▸ EXERCISE: A single number is expected: the count of lines below where the word "measure" occurs.

▸ DATA FOR ANALYSIS:
◆ ◆ ◆ ◆ ◆

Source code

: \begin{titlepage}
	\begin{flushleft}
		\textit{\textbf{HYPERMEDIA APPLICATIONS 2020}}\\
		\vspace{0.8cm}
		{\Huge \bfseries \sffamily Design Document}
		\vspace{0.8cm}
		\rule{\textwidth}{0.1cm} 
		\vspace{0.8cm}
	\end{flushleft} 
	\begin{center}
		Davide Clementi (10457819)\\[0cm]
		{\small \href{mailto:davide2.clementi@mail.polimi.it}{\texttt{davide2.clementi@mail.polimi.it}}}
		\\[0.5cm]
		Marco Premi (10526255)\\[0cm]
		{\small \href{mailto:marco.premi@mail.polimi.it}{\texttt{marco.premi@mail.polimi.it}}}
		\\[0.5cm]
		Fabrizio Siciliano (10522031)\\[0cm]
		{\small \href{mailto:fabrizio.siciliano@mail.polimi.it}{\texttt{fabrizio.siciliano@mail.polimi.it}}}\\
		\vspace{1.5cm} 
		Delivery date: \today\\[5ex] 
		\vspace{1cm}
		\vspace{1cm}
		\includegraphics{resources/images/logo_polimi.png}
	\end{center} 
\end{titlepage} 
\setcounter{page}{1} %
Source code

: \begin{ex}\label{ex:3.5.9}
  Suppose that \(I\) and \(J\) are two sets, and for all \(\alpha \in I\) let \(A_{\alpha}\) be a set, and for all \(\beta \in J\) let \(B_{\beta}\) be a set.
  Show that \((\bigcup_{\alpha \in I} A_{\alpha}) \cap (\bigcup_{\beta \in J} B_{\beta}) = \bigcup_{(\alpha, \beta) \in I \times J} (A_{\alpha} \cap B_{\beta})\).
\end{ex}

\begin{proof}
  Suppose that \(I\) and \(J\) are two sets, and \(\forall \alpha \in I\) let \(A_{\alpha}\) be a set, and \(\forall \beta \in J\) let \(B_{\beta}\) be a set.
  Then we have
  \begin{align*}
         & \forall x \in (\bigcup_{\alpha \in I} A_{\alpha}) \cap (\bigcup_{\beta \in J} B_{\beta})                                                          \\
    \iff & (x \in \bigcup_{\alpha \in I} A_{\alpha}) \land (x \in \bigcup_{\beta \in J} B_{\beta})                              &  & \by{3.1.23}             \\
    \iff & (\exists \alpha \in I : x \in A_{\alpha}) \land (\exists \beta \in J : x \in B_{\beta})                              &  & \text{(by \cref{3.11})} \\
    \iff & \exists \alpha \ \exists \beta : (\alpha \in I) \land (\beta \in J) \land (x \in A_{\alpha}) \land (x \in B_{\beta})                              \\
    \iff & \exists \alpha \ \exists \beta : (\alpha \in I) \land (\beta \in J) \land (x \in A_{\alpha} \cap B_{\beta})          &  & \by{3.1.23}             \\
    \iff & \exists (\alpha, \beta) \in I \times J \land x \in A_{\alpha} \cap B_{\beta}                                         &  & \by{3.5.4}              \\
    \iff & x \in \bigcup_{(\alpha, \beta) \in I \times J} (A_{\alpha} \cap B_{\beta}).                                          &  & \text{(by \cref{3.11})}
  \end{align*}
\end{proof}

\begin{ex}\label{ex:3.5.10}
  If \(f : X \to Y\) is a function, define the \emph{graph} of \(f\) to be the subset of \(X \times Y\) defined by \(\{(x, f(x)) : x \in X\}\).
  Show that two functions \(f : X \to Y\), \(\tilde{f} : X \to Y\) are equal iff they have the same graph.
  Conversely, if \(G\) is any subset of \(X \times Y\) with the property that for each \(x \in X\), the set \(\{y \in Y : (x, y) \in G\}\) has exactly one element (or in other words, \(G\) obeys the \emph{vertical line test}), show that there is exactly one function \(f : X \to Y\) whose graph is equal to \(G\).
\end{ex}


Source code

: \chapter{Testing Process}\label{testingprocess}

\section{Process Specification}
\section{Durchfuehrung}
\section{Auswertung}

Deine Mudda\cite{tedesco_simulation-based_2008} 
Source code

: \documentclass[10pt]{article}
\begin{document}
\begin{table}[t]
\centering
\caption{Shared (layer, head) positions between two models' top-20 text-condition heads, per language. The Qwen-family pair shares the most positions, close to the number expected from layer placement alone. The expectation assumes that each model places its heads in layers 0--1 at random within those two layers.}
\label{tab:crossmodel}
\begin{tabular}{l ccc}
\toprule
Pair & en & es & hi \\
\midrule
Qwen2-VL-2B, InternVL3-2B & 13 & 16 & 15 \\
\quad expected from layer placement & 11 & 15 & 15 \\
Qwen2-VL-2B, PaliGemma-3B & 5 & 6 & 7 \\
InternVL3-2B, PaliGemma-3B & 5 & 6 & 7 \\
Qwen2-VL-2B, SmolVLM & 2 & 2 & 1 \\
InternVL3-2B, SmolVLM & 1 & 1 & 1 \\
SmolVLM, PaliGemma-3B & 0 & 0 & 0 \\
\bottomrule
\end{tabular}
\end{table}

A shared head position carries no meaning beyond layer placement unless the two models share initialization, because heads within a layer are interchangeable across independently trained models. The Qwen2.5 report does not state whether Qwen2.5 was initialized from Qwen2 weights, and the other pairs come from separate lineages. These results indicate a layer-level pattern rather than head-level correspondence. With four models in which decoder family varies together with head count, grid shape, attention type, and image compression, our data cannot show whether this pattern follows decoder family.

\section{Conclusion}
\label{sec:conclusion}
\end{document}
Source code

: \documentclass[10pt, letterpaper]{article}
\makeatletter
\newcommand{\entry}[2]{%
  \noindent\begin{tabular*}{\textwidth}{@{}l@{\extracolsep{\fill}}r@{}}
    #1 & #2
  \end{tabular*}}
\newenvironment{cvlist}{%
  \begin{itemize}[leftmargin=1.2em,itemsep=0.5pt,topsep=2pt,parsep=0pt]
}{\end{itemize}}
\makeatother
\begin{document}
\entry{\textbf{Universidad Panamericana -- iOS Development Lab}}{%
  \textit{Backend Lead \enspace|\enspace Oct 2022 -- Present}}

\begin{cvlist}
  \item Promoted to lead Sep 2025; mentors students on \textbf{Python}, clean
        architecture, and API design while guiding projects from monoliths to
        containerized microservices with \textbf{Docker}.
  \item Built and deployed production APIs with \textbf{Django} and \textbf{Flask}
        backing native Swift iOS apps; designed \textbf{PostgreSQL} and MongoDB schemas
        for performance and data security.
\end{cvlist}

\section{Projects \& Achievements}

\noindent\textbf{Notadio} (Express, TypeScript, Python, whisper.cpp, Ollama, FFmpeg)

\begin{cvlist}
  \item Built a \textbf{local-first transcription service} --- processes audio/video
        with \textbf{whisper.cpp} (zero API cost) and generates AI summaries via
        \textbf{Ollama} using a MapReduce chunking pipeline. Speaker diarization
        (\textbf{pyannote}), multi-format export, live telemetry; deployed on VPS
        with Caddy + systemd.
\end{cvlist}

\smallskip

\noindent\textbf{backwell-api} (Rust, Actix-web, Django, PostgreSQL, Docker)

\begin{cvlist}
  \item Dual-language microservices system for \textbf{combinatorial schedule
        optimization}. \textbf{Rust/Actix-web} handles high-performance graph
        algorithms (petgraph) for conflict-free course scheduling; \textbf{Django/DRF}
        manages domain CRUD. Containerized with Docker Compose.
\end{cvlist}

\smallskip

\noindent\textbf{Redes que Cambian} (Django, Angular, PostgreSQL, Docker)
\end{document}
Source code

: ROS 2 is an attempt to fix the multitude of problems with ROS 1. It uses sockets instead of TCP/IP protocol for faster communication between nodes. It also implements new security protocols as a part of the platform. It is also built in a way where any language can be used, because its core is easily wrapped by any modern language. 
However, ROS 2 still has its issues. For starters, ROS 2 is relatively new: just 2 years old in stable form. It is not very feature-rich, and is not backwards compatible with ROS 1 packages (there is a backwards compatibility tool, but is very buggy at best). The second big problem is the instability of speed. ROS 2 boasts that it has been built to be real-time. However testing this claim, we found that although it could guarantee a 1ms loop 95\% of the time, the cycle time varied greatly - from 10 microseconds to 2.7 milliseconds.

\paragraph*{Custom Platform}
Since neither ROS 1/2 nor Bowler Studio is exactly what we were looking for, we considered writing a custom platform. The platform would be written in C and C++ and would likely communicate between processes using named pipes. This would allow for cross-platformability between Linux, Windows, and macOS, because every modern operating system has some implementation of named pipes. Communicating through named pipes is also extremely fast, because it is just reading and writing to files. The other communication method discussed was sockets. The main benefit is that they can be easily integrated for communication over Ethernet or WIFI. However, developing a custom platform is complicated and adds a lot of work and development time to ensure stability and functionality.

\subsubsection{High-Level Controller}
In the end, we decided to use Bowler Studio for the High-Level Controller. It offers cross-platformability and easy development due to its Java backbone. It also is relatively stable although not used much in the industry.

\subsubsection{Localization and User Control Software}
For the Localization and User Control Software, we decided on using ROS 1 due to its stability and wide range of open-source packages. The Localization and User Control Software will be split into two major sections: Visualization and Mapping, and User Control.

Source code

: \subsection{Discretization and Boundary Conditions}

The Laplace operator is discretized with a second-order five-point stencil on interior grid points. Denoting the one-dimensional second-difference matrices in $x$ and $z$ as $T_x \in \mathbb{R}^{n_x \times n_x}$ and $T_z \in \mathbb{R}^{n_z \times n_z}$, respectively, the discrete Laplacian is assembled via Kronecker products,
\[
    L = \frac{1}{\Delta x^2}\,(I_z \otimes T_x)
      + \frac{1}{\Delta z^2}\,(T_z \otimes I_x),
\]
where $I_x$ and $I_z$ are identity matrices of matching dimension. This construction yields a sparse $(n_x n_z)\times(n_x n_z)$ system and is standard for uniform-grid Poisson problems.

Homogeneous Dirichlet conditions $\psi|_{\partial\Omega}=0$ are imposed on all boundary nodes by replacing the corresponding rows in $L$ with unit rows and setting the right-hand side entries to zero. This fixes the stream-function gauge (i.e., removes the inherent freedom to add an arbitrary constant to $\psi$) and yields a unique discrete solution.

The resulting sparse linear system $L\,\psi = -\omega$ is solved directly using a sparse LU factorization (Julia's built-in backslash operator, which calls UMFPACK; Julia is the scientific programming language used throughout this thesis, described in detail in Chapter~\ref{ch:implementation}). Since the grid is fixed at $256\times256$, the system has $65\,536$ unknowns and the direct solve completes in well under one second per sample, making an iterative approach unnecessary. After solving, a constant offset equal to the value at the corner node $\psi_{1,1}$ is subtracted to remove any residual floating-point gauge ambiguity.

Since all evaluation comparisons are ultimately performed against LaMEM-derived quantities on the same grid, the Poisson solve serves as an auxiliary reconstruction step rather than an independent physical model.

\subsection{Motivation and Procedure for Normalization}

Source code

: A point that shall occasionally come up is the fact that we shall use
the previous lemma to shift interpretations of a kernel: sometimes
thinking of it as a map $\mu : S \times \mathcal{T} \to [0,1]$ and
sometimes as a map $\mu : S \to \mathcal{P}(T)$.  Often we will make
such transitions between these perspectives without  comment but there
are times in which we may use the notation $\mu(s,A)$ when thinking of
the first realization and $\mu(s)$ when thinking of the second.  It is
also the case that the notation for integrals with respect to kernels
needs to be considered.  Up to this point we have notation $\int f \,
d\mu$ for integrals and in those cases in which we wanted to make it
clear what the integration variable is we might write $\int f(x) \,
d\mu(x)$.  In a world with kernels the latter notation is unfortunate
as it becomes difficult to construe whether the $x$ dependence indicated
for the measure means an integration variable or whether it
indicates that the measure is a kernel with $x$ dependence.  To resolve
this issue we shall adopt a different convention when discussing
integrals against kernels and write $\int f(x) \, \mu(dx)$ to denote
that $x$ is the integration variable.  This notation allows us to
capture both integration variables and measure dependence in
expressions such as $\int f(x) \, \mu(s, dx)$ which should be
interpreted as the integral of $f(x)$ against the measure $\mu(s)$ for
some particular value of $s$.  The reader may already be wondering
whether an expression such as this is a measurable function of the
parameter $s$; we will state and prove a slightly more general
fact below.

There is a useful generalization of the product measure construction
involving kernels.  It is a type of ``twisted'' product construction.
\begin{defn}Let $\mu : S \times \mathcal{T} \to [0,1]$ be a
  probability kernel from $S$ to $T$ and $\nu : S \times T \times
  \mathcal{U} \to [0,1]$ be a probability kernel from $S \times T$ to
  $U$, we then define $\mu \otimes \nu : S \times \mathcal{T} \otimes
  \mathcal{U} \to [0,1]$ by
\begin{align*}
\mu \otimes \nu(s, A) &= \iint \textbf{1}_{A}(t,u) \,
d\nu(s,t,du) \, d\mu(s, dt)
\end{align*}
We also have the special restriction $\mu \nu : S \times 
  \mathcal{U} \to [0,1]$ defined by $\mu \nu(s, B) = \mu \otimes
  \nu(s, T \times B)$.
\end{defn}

◆ ◆ ◆ ◆ ◆

▸ EXPECTED ANSWER: 5